Currently, https://huggingface.co/stabilityai/sd-vae-ft-ema has the following in the visual section.
So far as I can see, the image in the middle seems to be the original one, while the two on each side seem to be reconstructed. This is especially obvious from the text reconstruction in the first and the last image, e.g. "SKATEBOARDS", "IN THIS AREA", "GLADYS", facial features/details e.g., eyes mouth in the rest of the figures. I therefore wondered, if the images at https://huggingface.co/stabilityai/sd-vae-ft-ema are incorrectly titled? I figured I'd let you know so that you can title it correctly, and better our understanding as a user the performance comparison betwen the EMA vs MSE variants.

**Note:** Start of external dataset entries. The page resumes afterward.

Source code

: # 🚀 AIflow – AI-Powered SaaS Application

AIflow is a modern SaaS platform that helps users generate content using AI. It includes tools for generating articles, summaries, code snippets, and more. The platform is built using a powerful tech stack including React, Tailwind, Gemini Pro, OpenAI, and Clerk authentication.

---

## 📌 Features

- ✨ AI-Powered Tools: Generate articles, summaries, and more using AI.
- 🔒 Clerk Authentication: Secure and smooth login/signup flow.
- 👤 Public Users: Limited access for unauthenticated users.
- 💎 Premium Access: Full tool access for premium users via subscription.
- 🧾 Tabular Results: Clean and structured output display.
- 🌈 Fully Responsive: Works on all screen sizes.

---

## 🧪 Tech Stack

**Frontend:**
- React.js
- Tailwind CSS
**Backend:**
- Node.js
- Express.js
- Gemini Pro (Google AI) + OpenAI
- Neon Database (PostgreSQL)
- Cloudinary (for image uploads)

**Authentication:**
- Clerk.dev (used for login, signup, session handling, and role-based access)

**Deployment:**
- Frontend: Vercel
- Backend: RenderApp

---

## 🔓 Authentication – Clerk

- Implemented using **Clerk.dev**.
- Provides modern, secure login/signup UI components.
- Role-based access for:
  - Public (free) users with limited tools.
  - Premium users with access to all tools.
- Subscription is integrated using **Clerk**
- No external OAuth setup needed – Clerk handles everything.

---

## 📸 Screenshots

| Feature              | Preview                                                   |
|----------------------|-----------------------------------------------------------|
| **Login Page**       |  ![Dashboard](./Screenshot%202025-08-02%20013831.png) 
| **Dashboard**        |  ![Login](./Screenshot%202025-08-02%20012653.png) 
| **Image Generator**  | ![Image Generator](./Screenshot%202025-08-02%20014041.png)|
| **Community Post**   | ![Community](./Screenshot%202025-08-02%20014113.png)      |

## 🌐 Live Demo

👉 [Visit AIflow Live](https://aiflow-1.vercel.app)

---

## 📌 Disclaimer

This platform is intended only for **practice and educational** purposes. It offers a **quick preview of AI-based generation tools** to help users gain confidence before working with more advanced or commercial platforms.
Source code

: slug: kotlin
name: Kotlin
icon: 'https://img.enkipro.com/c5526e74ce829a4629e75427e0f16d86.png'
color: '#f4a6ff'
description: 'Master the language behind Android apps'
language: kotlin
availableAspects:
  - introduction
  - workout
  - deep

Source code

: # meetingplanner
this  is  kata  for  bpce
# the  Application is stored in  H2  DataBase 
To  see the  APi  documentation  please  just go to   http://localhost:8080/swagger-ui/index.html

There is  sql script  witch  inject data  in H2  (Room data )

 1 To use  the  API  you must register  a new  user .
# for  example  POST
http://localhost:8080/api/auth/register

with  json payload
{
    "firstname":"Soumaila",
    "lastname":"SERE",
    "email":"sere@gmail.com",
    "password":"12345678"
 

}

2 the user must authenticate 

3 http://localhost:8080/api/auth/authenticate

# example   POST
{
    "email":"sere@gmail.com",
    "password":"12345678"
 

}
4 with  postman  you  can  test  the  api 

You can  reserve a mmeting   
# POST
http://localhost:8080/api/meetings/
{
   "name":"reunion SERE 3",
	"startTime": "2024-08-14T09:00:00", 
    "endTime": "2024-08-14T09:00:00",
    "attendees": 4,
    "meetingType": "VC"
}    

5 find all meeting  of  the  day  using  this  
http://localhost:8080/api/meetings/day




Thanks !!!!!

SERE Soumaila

Ok, if I understand correctly, the one on the right is NOT an 'original image' per se (as in, NOT a real-life photograph), but rather a reconstructed/AI-generated one as 'generated by @StableDiffusion' as per your twett here: https://x.com/StabilityAI/status/1586183361361428480. That perhaps explains the quirkiness (the image somehow looks artificial even for the ones I thought to be 'original'/cleaner ones), i.e. those in the middle.

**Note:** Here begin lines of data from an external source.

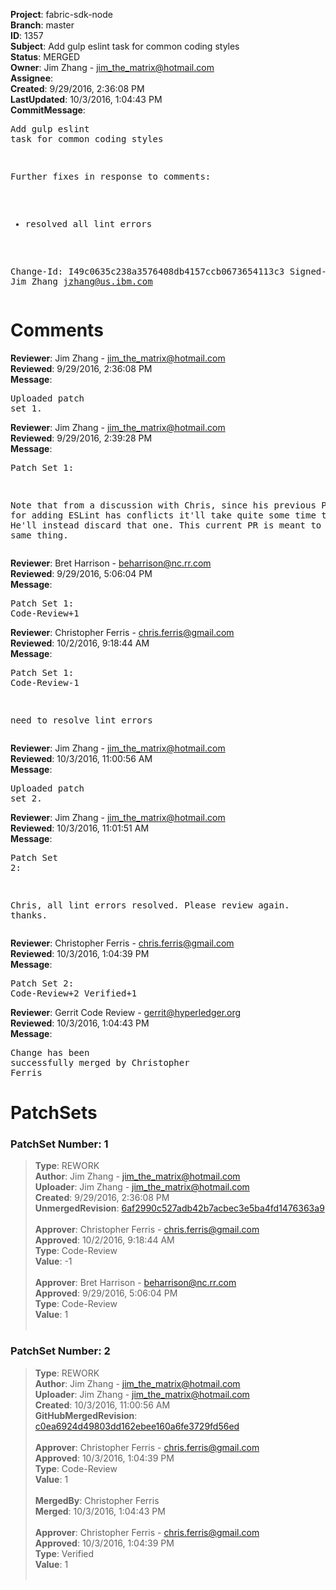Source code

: <strong>Project</strong>: fabric-sdk-node<br><strong>Branch</strong>: master<br><strong>ID</strong>: 1357<br><strong>Subject</strong>: Add gulp eslint task for common coding styles<br><strong>Status</strong>: MERGED<br><strong>Owner</strong>: Jim Zhang - jim_the_matrix@hotmail.com<br><strong>Assignee</strong>:<br><strong>Created</strong>: 9/29/2016, 2:36:08 PM<br><strong>LastUpdated</strong>: 10/3/2016, 1:04:43 PM<br><strong>CommitMessage</strong>:<br><pre>Add gulp eslint task for common coding styles

Further fixes in response to comments:
- resolved all lint errors

Change-Id: I49c0635c238a3576408db4157ccb0673654113c3
Signed-off-by: Jim Zhang <jzhang@us.ibm.com>
</pre><h1>Comments</h1><strong>Reviewer</strong>: Jim Zhang - jim_the_matrix@hotmail.com<br><strong>Reviewed</strong>: 9/29/2016, 2:36:08 PM<br><strong>Message</strong>: <pre>Uploaded patch set 1.</pre><strong>Reviewer</strong>: Jim Zhang - jim_the_matrix@hotmail.com<br><strong>Reviewed</strong>: 9/29/2016, 2:39:28 PM<br><strong>Message</strong>: <pre>Patch Set 1:

Note that from a discussion with Chris, since his previous PR 1325 for adding ESLint has conflicts it'll take quite some time to merge. He'll instead discard that one. This current PR is meant to provide the same thing.</pre><strong>Reviewer</strong>: Bret Harrison - beharrison@nc.rr.com<br><strong>Reviewed</strong>: 9/29/2016, 5:06:04 PM<br><strong>Message</strong>: <pre>Patch Set 1: Code-Review+1</pre><strong>Reviewer</strong>: Christopher Ferris - chris.ferris@gmail.com<br><strong>Reviewed</strong>: 10/2/2016, 9:18:44 AM<br><strong>Message</strong>: <pre>Patch Set 1: Code-Review-1

need to resolve lint errors</pre><strong>Reviewer</strong>: Jim Zhang - jim_the_matrix@hotmail.com<br><strong>Reviewed</strong>: 10/3/2016, 11:00:56 AM<br><strong>Message</strong>: <pre>Uploaded patch set 2.</pre><strong>Reviewer</strong>: Jim Zhang - jim_the_matrix@hotmail.com<br><strong>Reviewed</strong>: 10/3/2016, 11:01:51 AM<br><strong>Message</strong>: <pre>Patch Set 2:

Chris, all lint errors resolved. Please review again. thanks.</pre><strong>Reviewer</strong>: Christopher Ferris - chris.ferris@gmail.com<br><strong>Reviewed</strong>: 10/3/2016, 1:04:39 PM<br><strong>Message</strong>: <pre>Patch Set 2: Code-Review+2 Verified+1</pre><strong>Reviewer</strong>: Gerrit Code Review - gerrit@hyperledger.org<br><strong>Reviewed</strong>: 10/3/2016, 1:04:43 PM<br><strong>Message</strong>: <pre>Change has been successfully merged by Christopher Ferris</pre><h1>PatchSets</h1><h3>PatchSet Number: 1</h3><blockquote><strong>Type</strong>: REWORK<br><strong>Author</strong>: Jim Zhang - jim_the_matrix@hotmail.com<br><strong>Uploader</strong>: Jim Zhang - jim_the_matrix@hotmail.com<br><strong>Created</strong>: 9/29/2016, 2:36:08 PM<br><strong>UnmergedRevision</strong>: [6af2990c527adb42b7acbec3e5ba4fd1476363a9](https://github.com/hyperledger-gerrit-archive/fabric-sdk-node/commit/6af2990c527adb42b7acbec3e5ba4fd1476363a9)<br><br><strong>Approver</strong>: Christopher Ferris - chris.ferris@gmail.com<br><strong>Approved</strong>: 10/2/2016, 9:18:44 AM<br><strong>Type</strong>: Code-Review<br><strong>Value</strong>: -1<br><br><strong>Approver</strong>: Bret Harrison - beharrison@nc.rr.com<br><strong>Approved</strong>: 9/29/2016, 5:06:04 PM<br><strong>Type</strong>: Code-Review<br><strong>Value</strong>: 1<br><br></blockquote><h3>PatchSet Number: 2</h3><blockquote><strong>Type</strong>: REWORK<br><strong>Author</strong>: Jim Zhang - jim_the_matrix@hotmail.com<br><strong>Uploader</strong>: Jim Zhang - jim_the_matrix@hotmail.com<br><strong>Created</strong>: 10/3/2016, 11:00:56 AM<br><strong>GitHubMergedRevision</strong>: [c0ea6924d49803dd162ebee160a6fe3729fd56ed](https://github.com/hyperledger-gerrit-archive/fabric-sdk-node/commit/c0ea6924d49803dd162ebee160a6fe3729fd56ed)<br><br><strong>Approver</strong>: Christopher Ferris - chris.ferris@gmail.com<br><strong>Approved</strong>: 10/3/2016, 1:04:39 PM<br><strong>Type</strong>: Code-Review<br><strong>Value</strong>: 1<br><br><strong>MergedBy</strong>: Christopher Ferris<br><strong>Merged</strong>: 10/3/2016, 1:04:43 PM<br><br><strong>Approver</strong>: Christopher Ferris - chris.ferris@gmail.com<br><strong>Approved</strong>: 10/3/2016, 1:04:39 PM<br><strong>Type</strong>: Verified<br><strong>Value</strong>: 1<br><br></blockquote>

What I don't understand then are the following statements: "The first, ft-EMA, was resumed from the original checkpoint, trained for 313198 steps and uses EMA weights. It uses the same loss configuration as the original checkpoint (L1 + LPIPS). The second, ft-MSE, was resumed from ft-EMA and uses EMA weights and was trained for another 280k steps using a different loss, with more emphasis on MSE reconstruction (MSE + 0.1 * LPIPS). It produces somewhat ``smoother'' outputs. The batch size for both versions was 192 (16 A100s, batch size 12 per GPU)." What is being reconstructed exactly? The image on the right? Then how come the middle image looks way better + also way different than the what was supposed to be reconstructed?